I just put my new fishing cart together.... Cabela's had the Fish-n-Mate model 143 on sale for $199 plus $14 shipping, it was the lowest price i had seen, Bass Pro is like $270 for the same one.
I think it should be fine for me, it seems to be made pretty good and tires are nice size.... I'm going to try it out next month.


----------



## [email protected]

Here is my version of a pier/beach cart. This is my prototype that may not work in the sand. Now.. The back deck is collapsible and the back rod rack is removable with the front acting as an arm for an Umbrella stand. Still have some technical things to do, but, the marine cooler will have a foldable bleacher seat and an attached cutting board is in process. My new cart has four wider air tires and will have a wheel locking mechanism. It's still in process.


----------



## mrb1268

Heres mine so far....still have a few creature comforts to add but its ready to fish


----------



## rickyble

Here is mine. Not very elaborate but gets the job done at least for the last 4 years....


----------



## Beezer

rickyble said:


> Here is mine. Not very elaborate but gets the job done at least for the last 4 years....
> View attachment 12535
> View attachment 12536
> View attachment 12537


I started like this. I turned my ski rack into a rod rack and carried a cart like this on the back of a Geo Tracker. Then I moved on to a garden wagon with folding sides, then built that up with a taller wood frame. Now I have the biggest garden wagon available and 40' of PVC and a ton of elbows and tees to put it together with. When it's done it should be almost four feet long and about five feet high.


----------



## ecks

abass105 said:


> Here are pictures of my two carts. I use the Sr. for the surf and the Jr. for the pier.
> View attachment 11437
> View attachment 11438


The PVC rack on the bottom cart is genius !


----------



## Beezer

This is the newest, provided the pic uploaded from the IPod.


----------



## rabbitdog2

Are the PVC pipe on the side rod holders? If yes, how does that work? Looks like the attachment to the wood will not let the rod go in far enough.


----------



## Beezer

Yes, those are three rod holders. Instead of working harder I chose to cut apart my old frame and attach it to the side of the wagon. Instead of drilling only one side of the PVC to attach the holders I drilled both sides and then widened one to put my bolt through to hold it to the wood. If you look closely you can see the holes on the outside of the pipes, the rounded bolt heads I used are inside the pipes directly across from those. Those holders are for fighting rods, anchor rods will strap across the top of the PVC frame. The frame allows me to stack buckets and hold chairs etc. and is bolted through the bottom of the wagon 

On a given day it'll carry ten rods, four buckets, four cast nets, three to four chairs, tackle box, gaff, drop net, towels, food, rain gear and sometimes even a folding hammock. We don't fish for a few hours, we're in the water from sun up to sun down when we hit the pier. 

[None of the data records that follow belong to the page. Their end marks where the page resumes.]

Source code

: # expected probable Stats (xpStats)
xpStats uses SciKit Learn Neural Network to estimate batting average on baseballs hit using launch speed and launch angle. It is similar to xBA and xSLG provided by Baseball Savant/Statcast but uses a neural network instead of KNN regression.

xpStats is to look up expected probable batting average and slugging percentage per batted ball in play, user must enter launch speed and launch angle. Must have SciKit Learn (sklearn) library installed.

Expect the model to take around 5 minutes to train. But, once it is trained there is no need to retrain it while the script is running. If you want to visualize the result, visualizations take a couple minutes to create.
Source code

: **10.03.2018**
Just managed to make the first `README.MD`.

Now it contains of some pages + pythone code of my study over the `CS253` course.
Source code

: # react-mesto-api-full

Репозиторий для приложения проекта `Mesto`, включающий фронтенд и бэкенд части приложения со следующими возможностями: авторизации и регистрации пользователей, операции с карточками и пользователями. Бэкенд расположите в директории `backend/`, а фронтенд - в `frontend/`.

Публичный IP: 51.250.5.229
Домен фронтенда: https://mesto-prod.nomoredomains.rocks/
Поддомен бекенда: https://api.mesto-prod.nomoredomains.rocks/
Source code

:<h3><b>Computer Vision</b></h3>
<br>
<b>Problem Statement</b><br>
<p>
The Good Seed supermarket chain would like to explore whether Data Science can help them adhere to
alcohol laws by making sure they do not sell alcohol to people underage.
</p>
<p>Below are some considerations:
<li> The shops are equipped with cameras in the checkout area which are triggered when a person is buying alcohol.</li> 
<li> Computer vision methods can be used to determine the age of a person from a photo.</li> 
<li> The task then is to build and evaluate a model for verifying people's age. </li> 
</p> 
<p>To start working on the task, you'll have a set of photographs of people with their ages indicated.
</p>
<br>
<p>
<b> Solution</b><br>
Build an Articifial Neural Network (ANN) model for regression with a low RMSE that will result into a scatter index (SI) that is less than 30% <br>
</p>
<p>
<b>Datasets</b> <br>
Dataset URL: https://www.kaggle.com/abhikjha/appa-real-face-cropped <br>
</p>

The cooler is separate, it's either strapped to the back and towed or my son pulls it. Completely loaded it's nearly four hundred lbs and can be rolled into the truck and out by one person, fully loaded, on a ramp that it sits on to keep it from rolling around in the truck bed.


----------



## sccamper

I threw this together a couple years ago. It works for the few times it gets used.


----------



## The Skink

my long distance cart

View attachment 13982


View attachment 13983


----------



## The Skink

My spot rig. Don't need anything bigger than this.

View attachment 13985


View attachment 13986


----------



## RichardS

*Trailer Hitch*

Just got this hitch for my cart. I love it!


----------



## powerhouse93

what size tires? where can i find those?


----------



## fishnchevy

*My pier cart Just keeps Growing*

Fishing cart






.





























When you have to have what you need. Weekend on the peir day or night!!!!
Results Count.... 
Dual Permit 19.5. &. 23 lbs on a live shrimp 4 ft. Under a bobber.....2:30 am.


----------



## ez2cdave

fishnchevy said:


> When you have to have what you need. Weekend on the pier day or night!!!!
> Results Count....
> Dual Permit 19.5. &. 23 lbs on a live shrimp 4 ft. Under a bobber.....2:30 am.


Nice Cart !

What's the WHISTLE for ?


----------



## fishnchevy

It's one of those low tech devices for calling for the drop net to land a big fish when you're beyond yelling distance at a long peir, and a cell call just ain't practical!!!


----------



## Jollymon

Fishnchevy That is the the most decked out cart I've seen . But whats the battery for and I don't see a coffee maker


----------



## rabbitdog2

No way anybody needs all that stuff on a pier cart. What do you do with all the stuff in the cooler if you catch fish?


----------



## fishnchevy

The battery is for the dual hose bait pump for mullet and mojaras, in the large bucket, also powers up the old school Q.Beam spot light, I've giving up on the rechargeable ones.. 
The bottom cooler is for the catch, other ones are grub and refreshments and stack with bungees, o.k.
But when we have a lot of bait for a weekend, I do have an extra folding flat cart for overflow. Got to be ready for whatever comes you're way!!! 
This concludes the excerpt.